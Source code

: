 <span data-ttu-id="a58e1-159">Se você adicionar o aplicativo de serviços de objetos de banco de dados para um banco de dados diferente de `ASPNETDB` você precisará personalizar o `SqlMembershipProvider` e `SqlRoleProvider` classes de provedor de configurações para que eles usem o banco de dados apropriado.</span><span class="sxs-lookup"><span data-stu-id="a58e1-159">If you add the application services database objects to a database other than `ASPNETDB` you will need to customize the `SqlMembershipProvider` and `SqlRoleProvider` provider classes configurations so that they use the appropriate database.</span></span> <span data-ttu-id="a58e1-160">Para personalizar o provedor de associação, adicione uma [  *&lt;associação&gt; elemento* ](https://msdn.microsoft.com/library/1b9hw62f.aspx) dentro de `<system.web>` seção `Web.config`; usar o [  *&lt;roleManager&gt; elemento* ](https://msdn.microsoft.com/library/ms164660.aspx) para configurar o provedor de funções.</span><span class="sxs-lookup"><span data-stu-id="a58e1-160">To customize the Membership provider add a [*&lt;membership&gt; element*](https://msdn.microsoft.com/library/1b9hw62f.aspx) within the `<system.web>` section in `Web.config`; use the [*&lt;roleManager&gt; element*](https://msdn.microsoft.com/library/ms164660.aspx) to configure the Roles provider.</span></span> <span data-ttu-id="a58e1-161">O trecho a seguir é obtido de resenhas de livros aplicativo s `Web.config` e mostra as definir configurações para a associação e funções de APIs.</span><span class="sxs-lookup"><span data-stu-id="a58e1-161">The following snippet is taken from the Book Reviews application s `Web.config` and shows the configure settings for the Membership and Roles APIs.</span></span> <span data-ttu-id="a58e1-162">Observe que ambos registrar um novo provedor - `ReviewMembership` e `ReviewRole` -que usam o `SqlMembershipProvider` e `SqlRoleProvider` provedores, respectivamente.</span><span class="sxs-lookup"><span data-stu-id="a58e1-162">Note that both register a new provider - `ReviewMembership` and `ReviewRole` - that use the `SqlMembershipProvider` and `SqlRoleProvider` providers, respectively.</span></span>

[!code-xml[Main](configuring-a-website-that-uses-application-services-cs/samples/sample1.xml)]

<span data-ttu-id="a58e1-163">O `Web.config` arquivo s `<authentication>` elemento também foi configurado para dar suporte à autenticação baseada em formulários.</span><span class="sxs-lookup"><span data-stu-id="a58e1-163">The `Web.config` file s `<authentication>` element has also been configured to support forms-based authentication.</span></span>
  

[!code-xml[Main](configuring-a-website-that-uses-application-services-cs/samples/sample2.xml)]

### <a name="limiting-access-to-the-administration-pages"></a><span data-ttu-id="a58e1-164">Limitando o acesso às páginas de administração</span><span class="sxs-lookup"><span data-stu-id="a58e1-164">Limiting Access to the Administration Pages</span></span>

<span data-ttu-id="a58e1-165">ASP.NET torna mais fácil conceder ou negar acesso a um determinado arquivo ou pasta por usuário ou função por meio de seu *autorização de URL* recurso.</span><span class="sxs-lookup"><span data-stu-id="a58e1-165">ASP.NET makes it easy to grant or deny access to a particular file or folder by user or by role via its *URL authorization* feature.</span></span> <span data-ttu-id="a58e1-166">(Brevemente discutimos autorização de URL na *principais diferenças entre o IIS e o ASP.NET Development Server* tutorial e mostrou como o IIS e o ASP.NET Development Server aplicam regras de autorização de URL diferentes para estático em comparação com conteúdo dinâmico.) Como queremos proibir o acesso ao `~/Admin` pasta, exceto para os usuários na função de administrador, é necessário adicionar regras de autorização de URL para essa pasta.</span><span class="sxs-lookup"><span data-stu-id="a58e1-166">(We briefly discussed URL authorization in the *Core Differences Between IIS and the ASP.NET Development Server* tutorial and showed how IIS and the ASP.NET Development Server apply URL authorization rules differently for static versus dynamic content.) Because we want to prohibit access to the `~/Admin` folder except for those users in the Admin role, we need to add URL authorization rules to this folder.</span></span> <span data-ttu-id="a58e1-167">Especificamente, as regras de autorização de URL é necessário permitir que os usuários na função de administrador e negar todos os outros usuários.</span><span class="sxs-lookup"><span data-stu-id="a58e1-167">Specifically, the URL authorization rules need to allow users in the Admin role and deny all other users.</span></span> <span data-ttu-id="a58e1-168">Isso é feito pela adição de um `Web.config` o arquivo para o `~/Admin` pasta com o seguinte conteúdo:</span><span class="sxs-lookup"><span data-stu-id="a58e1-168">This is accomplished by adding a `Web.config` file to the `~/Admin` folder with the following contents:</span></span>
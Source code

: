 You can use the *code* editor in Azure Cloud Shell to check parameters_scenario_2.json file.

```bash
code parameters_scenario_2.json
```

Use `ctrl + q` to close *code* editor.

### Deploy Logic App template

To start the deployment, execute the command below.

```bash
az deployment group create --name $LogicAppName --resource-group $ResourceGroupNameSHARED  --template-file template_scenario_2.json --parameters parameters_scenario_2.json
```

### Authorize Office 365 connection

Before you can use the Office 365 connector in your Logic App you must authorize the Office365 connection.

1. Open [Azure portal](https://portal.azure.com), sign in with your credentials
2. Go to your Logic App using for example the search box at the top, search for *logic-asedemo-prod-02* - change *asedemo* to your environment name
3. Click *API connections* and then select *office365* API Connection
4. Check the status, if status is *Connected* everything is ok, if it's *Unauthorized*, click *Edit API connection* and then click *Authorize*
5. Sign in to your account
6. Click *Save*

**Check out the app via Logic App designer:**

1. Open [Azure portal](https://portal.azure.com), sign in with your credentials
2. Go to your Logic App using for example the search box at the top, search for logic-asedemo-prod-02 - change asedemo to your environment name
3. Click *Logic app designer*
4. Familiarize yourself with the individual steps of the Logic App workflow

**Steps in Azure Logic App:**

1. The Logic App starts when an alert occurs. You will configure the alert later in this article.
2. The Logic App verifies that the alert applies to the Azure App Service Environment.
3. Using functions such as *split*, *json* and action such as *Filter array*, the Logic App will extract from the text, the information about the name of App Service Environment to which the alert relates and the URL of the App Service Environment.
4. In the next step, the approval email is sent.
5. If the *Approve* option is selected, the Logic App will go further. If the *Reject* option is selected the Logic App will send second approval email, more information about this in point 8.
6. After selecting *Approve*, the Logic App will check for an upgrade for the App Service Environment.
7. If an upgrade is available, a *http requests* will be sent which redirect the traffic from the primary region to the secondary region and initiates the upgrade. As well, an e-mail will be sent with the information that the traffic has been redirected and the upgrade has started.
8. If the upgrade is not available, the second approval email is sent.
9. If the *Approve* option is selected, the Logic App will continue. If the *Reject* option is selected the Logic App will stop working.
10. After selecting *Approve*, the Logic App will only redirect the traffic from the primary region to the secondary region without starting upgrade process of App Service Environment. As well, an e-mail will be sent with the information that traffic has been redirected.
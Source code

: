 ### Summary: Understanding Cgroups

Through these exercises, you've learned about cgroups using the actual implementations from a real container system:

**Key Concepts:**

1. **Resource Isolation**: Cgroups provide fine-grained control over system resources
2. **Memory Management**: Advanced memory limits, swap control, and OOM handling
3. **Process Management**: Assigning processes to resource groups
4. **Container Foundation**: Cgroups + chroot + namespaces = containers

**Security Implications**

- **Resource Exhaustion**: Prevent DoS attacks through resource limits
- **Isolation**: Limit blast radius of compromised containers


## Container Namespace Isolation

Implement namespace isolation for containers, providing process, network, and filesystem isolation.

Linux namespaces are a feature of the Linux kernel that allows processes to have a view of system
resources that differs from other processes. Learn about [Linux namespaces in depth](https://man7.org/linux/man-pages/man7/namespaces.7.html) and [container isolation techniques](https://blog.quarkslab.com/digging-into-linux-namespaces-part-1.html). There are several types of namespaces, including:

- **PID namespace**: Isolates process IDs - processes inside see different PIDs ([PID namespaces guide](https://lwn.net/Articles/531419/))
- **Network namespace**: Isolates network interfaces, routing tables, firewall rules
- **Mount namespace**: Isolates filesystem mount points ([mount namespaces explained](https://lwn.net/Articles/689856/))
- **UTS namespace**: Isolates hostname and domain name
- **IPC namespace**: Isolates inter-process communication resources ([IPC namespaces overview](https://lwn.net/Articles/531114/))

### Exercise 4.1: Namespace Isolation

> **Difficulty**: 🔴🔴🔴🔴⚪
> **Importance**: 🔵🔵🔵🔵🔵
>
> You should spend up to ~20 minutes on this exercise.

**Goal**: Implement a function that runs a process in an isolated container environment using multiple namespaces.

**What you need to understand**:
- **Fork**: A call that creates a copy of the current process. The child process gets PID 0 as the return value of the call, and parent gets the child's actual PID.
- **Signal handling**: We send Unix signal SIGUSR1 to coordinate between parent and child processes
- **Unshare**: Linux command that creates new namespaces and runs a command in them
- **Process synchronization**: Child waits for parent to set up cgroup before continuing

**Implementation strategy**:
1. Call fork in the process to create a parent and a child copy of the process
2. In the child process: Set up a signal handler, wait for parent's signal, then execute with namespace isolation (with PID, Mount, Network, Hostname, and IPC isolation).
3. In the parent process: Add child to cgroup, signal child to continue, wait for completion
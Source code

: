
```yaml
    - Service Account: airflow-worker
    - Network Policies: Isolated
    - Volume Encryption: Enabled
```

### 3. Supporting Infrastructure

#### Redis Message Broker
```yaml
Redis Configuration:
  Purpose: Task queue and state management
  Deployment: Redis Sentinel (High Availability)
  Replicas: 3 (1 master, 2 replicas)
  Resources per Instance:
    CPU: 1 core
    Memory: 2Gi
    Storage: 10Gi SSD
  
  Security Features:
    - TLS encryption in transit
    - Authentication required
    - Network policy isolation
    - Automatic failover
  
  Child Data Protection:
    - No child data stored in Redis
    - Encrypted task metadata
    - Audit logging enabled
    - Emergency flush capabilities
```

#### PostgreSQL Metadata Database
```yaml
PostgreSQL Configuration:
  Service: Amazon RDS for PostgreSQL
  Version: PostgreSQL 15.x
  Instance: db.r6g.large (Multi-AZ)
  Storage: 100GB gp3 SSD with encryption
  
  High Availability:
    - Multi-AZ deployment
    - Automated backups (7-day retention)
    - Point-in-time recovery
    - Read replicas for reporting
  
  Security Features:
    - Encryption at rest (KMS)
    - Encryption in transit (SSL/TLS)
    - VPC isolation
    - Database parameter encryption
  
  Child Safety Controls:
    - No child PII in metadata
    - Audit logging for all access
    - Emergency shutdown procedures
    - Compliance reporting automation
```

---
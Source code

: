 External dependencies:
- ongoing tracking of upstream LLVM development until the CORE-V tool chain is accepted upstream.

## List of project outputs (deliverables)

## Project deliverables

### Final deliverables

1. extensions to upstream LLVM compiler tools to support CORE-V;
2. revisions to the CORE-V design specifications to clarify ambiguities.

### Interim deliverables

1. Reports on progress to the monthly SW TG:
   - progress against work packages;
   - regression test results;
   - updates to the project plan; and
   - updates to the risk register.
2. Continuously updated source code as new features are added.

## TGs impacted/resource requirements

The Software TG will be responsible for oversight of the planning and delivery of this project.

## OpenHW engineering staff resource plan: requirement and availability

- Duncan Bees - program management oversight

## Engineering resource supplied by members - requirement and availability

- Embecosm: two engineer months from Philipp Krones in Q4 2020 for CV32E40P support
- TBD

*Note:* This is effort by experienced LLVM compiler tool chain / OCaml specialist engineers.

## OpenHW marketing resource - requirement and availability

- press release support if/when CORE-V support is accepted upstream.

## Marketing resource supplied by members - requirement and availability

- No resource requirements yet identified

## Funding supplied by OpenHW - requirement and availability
◆ ◆ ◆ ◆ ◆
Instructions to follow | Among the entries above, find the line with "- **PID namespace**: Isolates" and the line with "you need to"; give again exactly these two lines and all lines between them.

Problem solution |
- **PID namespace**: Isolates process IDs - processes inside see different PIDs ([PID namespaces guide](https://lwn.net/Articles/531419/))
- **Network namespace**: Isolates network interfaces, routing tables, firewall rules
- **Mount namespace**: Isolates filesystem mount points ([mount namespaces explained](https://lwn.net/Articles/689856/))
- **UTS namespace**: Isolates hostname and domain name
- **IPC namespace**: Isolates inter-process communication resources ([IPC namespaces overview](https://lwn.net/Articles/531114/))

### Exercise 4.1: Namespace Isolation

> **Difficulty**: 🔴🔴🔴🔴⚪
> **Importance**: 🔵🔵🔵🔵🔵
>
> You should spend up to ~20 minutes on this exercise.

**Goal**: Implement a function that runs a process in an isolated container environment using multiple namespaces.

**What you need to understand**:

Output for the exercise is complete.